(Rendered images with source text)
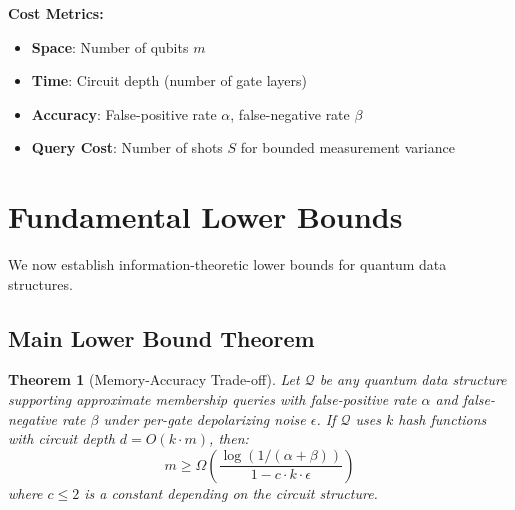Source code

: \documentclass[11pt,letterpaper]{article}
\newtheorem{theorem}{Theorem}
\begin{document}
\textbf{Cost Metrics:}
\begin{itemize}
\item \textbf{Space}: Number of qubits $m$
\item \textbf{Time}: Circuit depth (number of gate layers)
\item \textbf{Accuracy}: False-positive rate $\alpha$, false-negative rate $\beta$
\item \textbf{Query Cost}: Number of shots $S$ for bounded measurement variance
\end{itemize}

\section{Fundamental Lower Bounds}
\label{sec:lower_bounds}

We now establish information-theoretic lower bounds for quantum data structures.

\subsection{Main Lower Bound Theorem}

\begin{theorem}[Memory-Accuracy Trade-off]
\label{thm:main_lower_bound}
Let $\mathcal{Q}$ be any quantum data structure supporting approximate membership queries with false-positive rate $\alpha$ and false-negative rate $\beta$ under per-gate depolarizing noise $\epsilon$. If $\mathcal{Q}$ uses $k$ hash functions with circuit depth $d = O(k \cdot m)$, then:
\begin{equation}
m \geq \Omega\left(\frac{\log(1/(\alpha + \beta))}{1 - c \cdot k \cdot \epsilon}\right)
\end{equation}
where $c \leq 2$ is a constant depending on the circuit structure.
\end{theorem}
\end{document}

◆ **ASSIGNMENT**
Show all lines above that contain "quantum".

◆ **YOUR RESPONSE**
We now establish information-theoretic lower bounds for quantum data structures.
Let $\mathcal{Q}$ be any quantum data structure supporting approximate membership queries with false-positive rate $\alpha$ and false-negative rate $\beta$ under per-gate depolarizing noise $\epsilon$. If $\mathcal{Q}$ uses $k$ hash functions with circuit depth $d = O(k \cdot m)$, then:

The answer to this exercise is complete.